▸ EXERCISE PROMPT
Take every line from the records below that includes the word "appropriate".

[Data items]

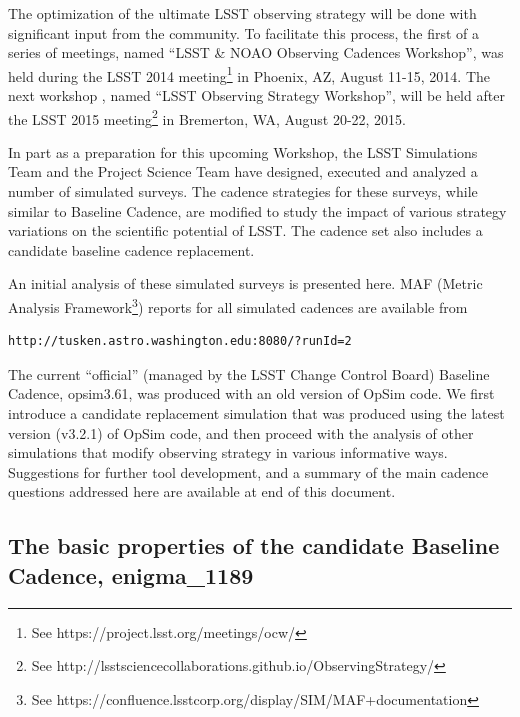 \documentclass[manuscript]{article}
\begin{document}
The optimization of the ultimate LSST observing strategy will be done with significant input from 
the community. To facilitate this process, the first of a series of meetings, named ``LSST \& NOAO 
Observing Cadences Workshop'', was held during the LSST 2014 meeting\footnote{See https://project.lsst.org/meetings/ocw/}
in Phoenix, AZ, August 11-15, 2014. The next workshop , named ``LSST 
Observing Strategy Workshop'',  will be held after the LSST 2015 meeting\footnote{See http://lsstsciencecollaborations.github.io/ObservingStrategy/}
in Bremerton, WA, August 20-22, 2015. 

In part as a preparation for this upcoming Workshop, the LSST Simulations Team and the Project
Science Team have designed, executed and analyzed a number of simulated surveys. 
The cadence strategies for these surveys, while similar to Baseline Cadence, are modified to 
study the impact of various strategy variations on the scientific potential of LSST. The cadence
set also includes a candidate baseline cadence replacement. 

An initial analysis of these simulated surveys is presented here. 
MAF (Metric Analysis Framework\footnote{See https://confluence.lsstcorp.org/display/SIM/MAF+documentation}) 
reports for all simulated cadences are available from
\begin{verbatim}
http://tusken.astro.washington.edu:8080/?runId=2
\end{verbatim}

The current ``official'' (managed by the LSST Change Control Board) Baseline Cadence, opsim3.61, 
was produced with an old version of OpSim
code. We first introduce a candidate replacement simulation that was produced using 
the latest version (v3.2.1) of OpSim code, and then proceed with the analysis of other
simulations that modify observing strategy in various informative ways. Suggestions
for further tool development, and a summary of the main cadence questions addressed 
here are available at end of this document. 


\subsection{The basic properties of the candidate Baseline Cadence, enigma\_1189} 
\end{document}
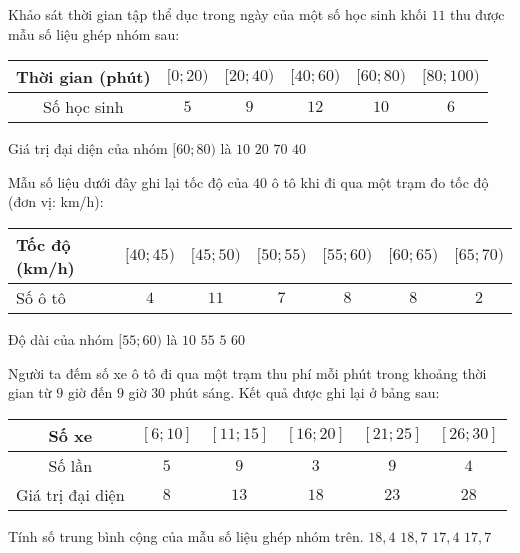 \begin{ex}%
 Khảo sát thời gian tập thể dục trong ngày của một số học sinh khối $11$ thu được mẫu số liệu ghép nhóm sau:
 \begin{center}
 \begin{tabular}{|c|c|c|c|c|c|}
 \hline
 Thời gian (phút) & $[0; 20)$ & $[20; 40)$ & $[40; 60)$ & $[60; 80)$ & $[80; 100)$\\
 \hline
 Số học sinh & $5$ & $9$ & $12$ & $10$ & $6$ \\
 \hline
 \end{tabular}
 \end{center}
 Giá trị đại diện của nhóm $[60; 80)$ là
 \choice
 {$10$}
 {$20$}
 {\True $70$}
 {$40$}
 \loigiai{
 Giá trị đại diện của nhóm $[60; 80)$ là $\dfrac{60+80}{2}=70$.
 }
\end{ex}

\begin{ex}%
 Mẫu số liệu dưới đây ghi lại tốc độ của $40$ ô tô khi đi qua một trạm đo tốc độ (đơn vị: km/h):
 \begin{center}
 \begin{tabular}{|l|c|c|c|c|c|c|}
 \hline
 Tốc độ (km/h) & $[40; 45)$ & $[45; 50)$ & $[50; 55)$ & $[55; 60)$ & $[60; 65)$ & $[65; 70)$\\
 \hline
 Số ô tô & $4$ & $11$ & $7$ & $8$ & $8$ & $2$ \\
 \hline
 \end{tabular}
 \end{center}
 Độ dài của nhóm $[55; 60)$ là
 \choice
 {$10$}
 {$55$}
 {\True $5$}
 {$60$}
 \loigiai{
 Độ dài của nhóm $[55; 60)$ là $60-55=5$.
 }
\end{ex}

\begin{ex}%
 Người ta đếm số xe ô tô đi qua một trạm thu phí mỗi phút trong khoảng thời gian từ $9$ giờ đến $9$ giờ $30$ phút sáng. Kết quả được ghi lại ở bảng sau:
 \begin{center}
 \begin{tabular}{|c|c|c|c|c|c|}
 \hline
 Số xe & $[6; 10]$ & $[11; 15]$ & $[16; 20]$ & $[21; 25]$ & $[26; 30]$\\
 \hline
 Số lần & $5$ & $9$ & $3$ & $9$ & $4$ \\
 \hline
 Giá trị đại diện & $8$ & $13$ & $18$ & $23$ & $28$ \\
 \hline
 \end{tabular}
 \end{center}
 Tính số trung bình cộng của mẫu số liệu ghép nhóm trên.
 \choice
 {$18{,}4$}
 {$18{,}7$}
 {$17{,}4$}
 {\True $17{,}7$}
\end{ex}

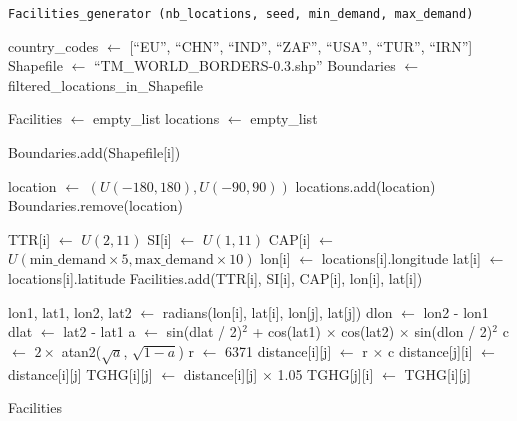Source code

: \documentclass{article}
\begin{document}
	
	\setcounter{algorithm}{2}  %
	
	\begin{algorithm}
		\caption{\texttt{Facilities\_generator (nb\_locations, seed, min\_demand, max\_demand)}}
		\label{alg:facilities_generator}
		\begin{algorithmic}[1]
			
			\State country\_codes $\gets$ [``EU'', ``CHN'', ``IND'', ``ZAF'', ``USA'', ``TUR'', ``IRN'']
			\State Shapefile $\gets$ ``TM\_WORLD\_BORDERS-0.3.shp''
			\State Boundaries $\gets$ filtered\_locations\_in\_Shapefile
			
			\State Facilities $\gets$ empty\_list
			\State locations $\gets$ empty\_list
			
			\State Boundaries.add(Shapefile[i])
			\EndFor
			
			\State location $\gets$ $(U(-180,180), U(-90,90))$
			\State locations.add(location)
			\State Boundaries.remove(location)
			\EndIf
			\EndWhile
			
			\State TTR[i] $\gets$ $U(2,11)$
			\State SI[i] $\gets$ $U(1,11)$
			\State CAP[i] $\gets$ $U(\text{min\_demand} \times 5, \text{max\_demand} \times 10)$
			\State lon[i] $\gets$ locations[i].longitude
			\State lat[i] $\gets$ locations[i].latitude
			\State Facilities.add(TTR[i], SI[i], CAP[i], lon[i], lat[i])
			\EndFor
			
			\State lon1, lat1, lon2, lat2 $\gets$ radians(lon[i], lat[i], lon[j], lat[j])
			\State dlon $\gets$ lon2 - lon1 
			\State dlat $\gets$ lat2 - lat1 
			\State a $\gets$ sin(dlat / 2)$^2$ + cos(lat1) $\times$ cos(lat2) $\times$ sin(dlon / 2)$^2$
			\State c $\gets$ $2 \times$ atan2($\sqrt{a}$, $\sqrt{1 - a}$) 
			\State r $\gets$ 6371 
			\State distance[i][j] $\gets$ r $\times$ c
			\State distance[j][i] $\gets$ distance[i][j]
			\State TGHG[i][j] $\gets$ distance[i][j] $\times$ 1.05
			\State TGHG[j][i] $\gets$ TGHG[i][j]
			\EndFor
			\EndFor
			
			\State \Return Facilities
			
		\end{algorithmic}
	\end{algorithm}
	
\end{document}
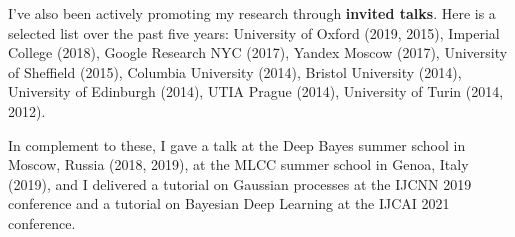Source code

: \documentclass[a4paper,10pt]{article}
\begin{document}
I've also been actively promoting my research through {\bf invited talks}. 
Here is a selected list over the past five years:
University of Oxford (2019, 2015), Imperial College (2018), Google Research NYC (2017), Yandex Moscow (2017), University of Sheffield (2015), Columbia University (2014), Bristol University (2014), University of Edinburgh (2014), UTIA Prague (2014), University of Turin (2014, 2012).

In complement to these, I gave a talk at the Deep Bayes summer school in Moscow, Russia (2018, 2019), at the MLCC summer school in Genoa, Italy (2019),
and I delivered a tutorial on Gaussian processes at the IJCNN 2019 conference and a tutorial on Bayesian Deep Learning at the IJCAI 2021 conference. 




\end{document}
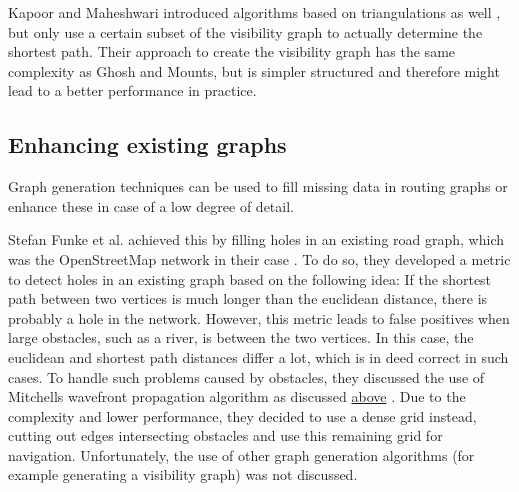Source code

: 		Kapoor and Maheshwari introduced algorithms based on triangulations as well \cite{kapoor-shortest-path-vgraph}, but only use a certain subset of the visibility graph to actually determine the shortest path.
		Their approach to create the visibility graph has the same complexity as Ghosh and Mounts, but is simpler structured and therefore might lead to a better performance in practice.
		
		
	
	\subsection{Enhancing existing graphs}
	
		Graph generation techniques can be used to fill missing data in routing graphs or enhance these in case of a low degree of detail.
		
		Stefan Funke et al. achieved this by filling holes in an existing road graph, which was the OpenStreetMap network in their case \cite{funke-osm-extrapolation}.
		To do so, they developed a metric to detect holes in an existing graph based on the following idea:
		If the shortest path between two vertices is much longer than the euclidean distance, there is probably a hole in the network.
		However, this metric leads to false positives when large obstacles, such as a river, is between the two vertices.
		In this case, the euclidean and shortest path distances differ a lot, which is in deed correct in such cases.
		To handle such problems caused by obstacles, they discussed the use of Mitchells wavefront propagation algorithm as discussed \hyperref[related-work:mitchell]{above} \cite[4]{funke-osm-extrapolation}.
		Due to the complexity and lower performance, they decided to use a dense grid instead, cutting out edges intersecting obstacles and use this remaining grid for navigation.
		Unfortunately, the use of other graph generation algorithms (for example generating a visibility graph) was not discussed.
		
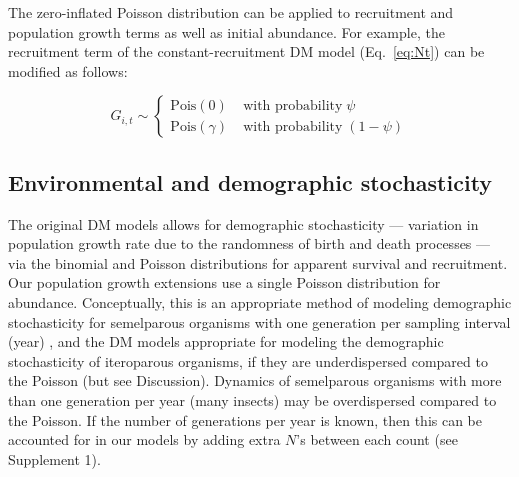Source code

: \documentclass[12pt,english]{article}
\begin{document}
\begin{spacing}{1.9}
\begin{flushleft}
The zero-inflated Poisson distribution can be applied to recruitment and 
population growth terms as well as initial abundance. For example, 
the recruitment term of the constant-recruitment DM model
(Eq.~\ref{eq:Nt}) can be modified as follows:
\begin{linenomath*}
\begin{equation}
G_{i,t} \sim \left\{
\begin{aligned}
\mathrm{Pois}(0) &\; \text{with probability} \; \psi \\
\mathrm{Pois}(\gamma) &\; \text{with probability} \; (1-\psi)\end{aligned} \right.
\label{eq:ZIPts}
\end{equation}
\end{linenomath*}

\subsection*{Environmental and demographic stochasticity}

The original DM models allows for demographic stochasticity --- variation in population growth 
rate due to the randomness of birth and death processes --- 
via the binomial and Poisson distributions for apparent survival and recruitment.  Our population
growth extensions use a single Poisson distribution for abundance. 
Conceptually, this is an appropriate method of modeling demographic stochasticity 
 for semelparous organisms with one generation per sampling interval (year)
 \citep{bonsall_hastings:2004},
and the DM models appropriate for modeling the demographic stochasticity of iteroparous organisms,
if they are underdispersed compared to the Poisson (but see Discussion).
 Dynamics of semelparous organisms with more than one generation per year 
 (many insects) may be overdispersed compared to the Poisson.  If the number of generations per
 year is known, then this can be accounted for in our models by adding extra $N$'s between each
 count (see Supplement 1).


\end{flushleft}
\end{spacing}
\end{document}
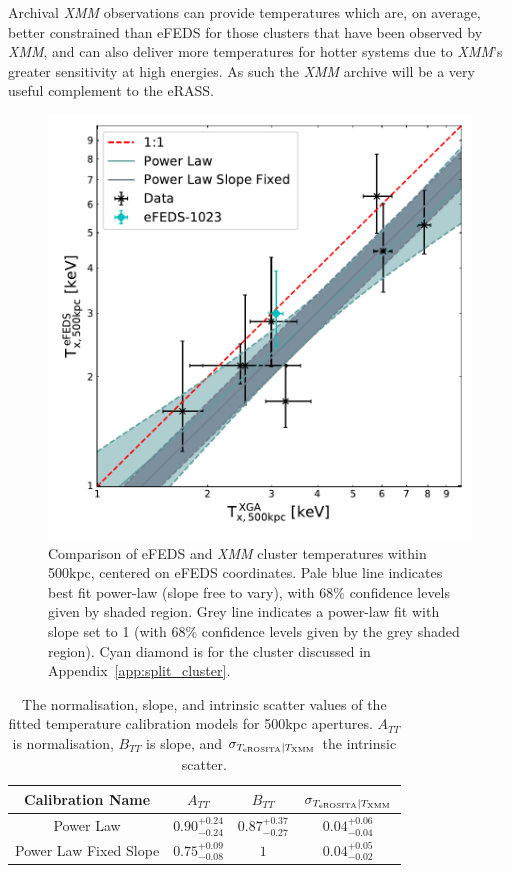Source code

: \documentclass[fleqn,usenatbib]{mnras}
\begin{document}
Archival {\em XMM} observations can provide temperatures which are, on average, better constrained than eFEDS for those clusters that have been observed by {\em XMM}, and can also deliver more temperatures for hotter systems due to {\em XMM}'s greater sensitivity at high energies.  As such the {\em XMM} archive will be a very useful complement to the eRASS.


\begin{figure}
    \centering
    \includegraphics[width=0.95\columnwidth]{images/efeds_xcs_t500cal.pdf}
    \caption[]{Comparison of eFEDS and {\em XMM} cluster temperatures within 500kpc, centered on eFEDS coordinates. Pale blue line indicates best fit power-law (slope free to vary), with 68\% confidence levels given by shaded region. Grey line indicates a power-law fit with slope set to 1 (with 68\% confidence levels given by the grey shaded region). Cyan diamond is for the cluster discussed in Appendix~\ref{app:split_cluster}.}
    \label{fig:t500kpccomp}
\end{figure}


\begin{table}
\begin{center}
\caption[]{{\small The normalisation, slope, and intrinsic scatter values of the fitted temperature calibration models for 500kpc apertures. $A_{TT}$ is normalisation, $B_{TT}$ is slope, and $\sigma_{T_{\rm{eROSITA}}|T_{\rm{XMM}}}$ the intrinsic scatter.}\label{tab:tempcal}}
\vspace{1mm}
\begin{tabular}{cccc}
\hline
\hline
Calibration Name & $A_{TT}$ & $B_{TT}$ & $\sigma_{T_{\rm{eROSITA}}|T_{\rm{XMM}}}$\\
\hline
\hline
Power Law & $0.90^{+0.24}_{-0.24}$ & $0.87^{+0.37}_{-0.27}$ & $0.04^{+0.06}_{-0.04}$ \\
\hline
Power Law Fixed Slope & $0.75^{+0.09}_{-0.08}$ & $1$ & $0.04^{+0.05}_{-0.02}$ \\
\hline
\end{tabular}
\end{center}
\end{table}
\end{document}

▸ PROBLEM SOLUTION
Conceptually, this is an appropriate method of modeling demographic stochasticity 
and the DM models appropriate for modeling the demographic stochasticity of iteroparous organisms,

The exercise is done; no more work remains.